Reyhan Harmanci, who was laid off from Topic when the magazine shuttered, is joining Gimlet as deputy head of programming.

Justin Miller, after six years at the Daily Beast, is going to Medium, where he will be deputy editor of GEN Magazine.

Everything Else

— On the tail end of a tumultuous month that included a failed IPO and the resignation of its CEO, WeWork is considering selling its 23% stake in The Wing.

— Food52, a cooking and e-commerce site founded by NYTimes food journalists Amanda Hesser and Merrill Stubbs, has sold a majority stake to venture firm TCG for a whopping $83 million. I’m starting to think there is money in media and I’m just doing it wrong?
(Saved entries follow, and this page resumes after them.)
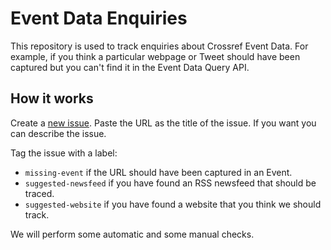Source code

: # Event Data Enquiries

This repository is used to track enquiries about Crossref Event Data. For example, if you think a particular webpage or Tweet should have been captured but you can't find it in the Event Data Query API.

## How it works

Create a [new issue](https://github.com/CrossRef/event-data-enquiries/issues/new). Paste the URL as the title of the issue. If you want you can describe the issue.

Tag the issue with a label:

 - `missing-event` if the URL should have been captured in an Event.
 - `suggested-newsfeed` if you have found an RSS newsfeed that should be traced.
 - `suggested-website` if you have found a website that you think we should track.
 
We will perform some automatic and some manual checks.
— Speaking of R29’s events business: Eater is currently expanding its events offerings — this year alone, the site has launched 11 new event programs and series for its brand and has either hosted or been a part of over 50 events for its parent company Vox.

— Sludge, a Civil newsroom that covers corruption, is begging for donations and is in danger of shutting down. If it doesn’t raise sufficient funds this month, it will “go into hibernation” Oct. 31.

— In the second round of layoffs this year, 11 full-time employees were cut from the Huffington Post video department. It’s all part of the company “realigning its video strategy,” per a spokesperson, which had previously consisted of licensing content to streaming services.